The Possum Always Rings Twice

By staff October 1, 2002

Josie had spent the better part of the morning barking at the mailbox. That was puzzling; usually she was easygoing and mild-mannered. I figured whatever she was trying to tell me, it wasn't that we had mail.

The lid was down and the box was wide open. I put Josie in the house, tiptoed back and peeked inside. Crouched atop a Publisher's Clearinghouse entry was the biggest possum I'd ever seen.

I armed myself with a garden rake and implored it to depart forthwith. When it refused to budge, I gave it a little poke with the handle, hoping it would climb down and shuffle off without fanfare, or maybe "play possum," as possums do when they don't like the odds.

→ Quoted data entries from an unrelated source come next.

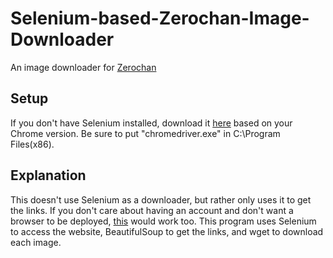 # Selenium-based-Zerochan-Image-Downloader
An image downloader for [Zerochan](https://zerochan.net/)

## Setup
If you don't have Selenium installed, download it [here](https://sites.google.com/a/chromium.org/chromedriver/downloads) based on your Chrome version.
Be sure to put "chromedriver.exe" in C:\Program Files(x86)\.

## Explanation
This doesn't use Selenium as a downloader, but rather only uses it to get the links. 
If you don't care about having an account and don't want a browser to be deployed, [this](https://github.com/HarvyJC/Zerochan-Image-Downloader) would work too.
This program uses Selenium to access the website, BeautifulSoup to get the links, and wget to download each image.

Instead, snapping and snarling, it tumbled from the box and darted under the house.

While they rarely invade mailboxes, it's not at all uncommon to encounter a possum in the suburbs. They usually hide out during the day, but roam freely after sunset, feeding on plants and small animals.

Although they have the smallest brains-relative to body size-of any North American mammal, they're brilliantly adaptable and manage to thrive even in the city. What they lack in cranial capacity they make up for in dentition; possums have 50 teeth, more than any other land mammal in the U.S. They also have prehensile tails; and they're America's only marsupial, raising their young in a pouch on the mother's belly.

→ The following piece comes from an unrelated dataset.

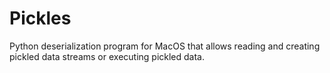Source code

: # Pickles
 Python deserialization program for MacOS that allows reading and creating pickled data streams or executing pickled data.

A week or so later, I came home late from a trip. As I climbed the front steps in the dark, something grabbed my pants cuff. I ran to the car, and flicked on the headlights, just in time to see it-or one just like it-vanish under the porch.

The next day I sprinkled mothballs under the house. That seemed to do the trick; no possums made a return call. I also sent in the Publisher's Clearinghouse entry-they didn't call back, either.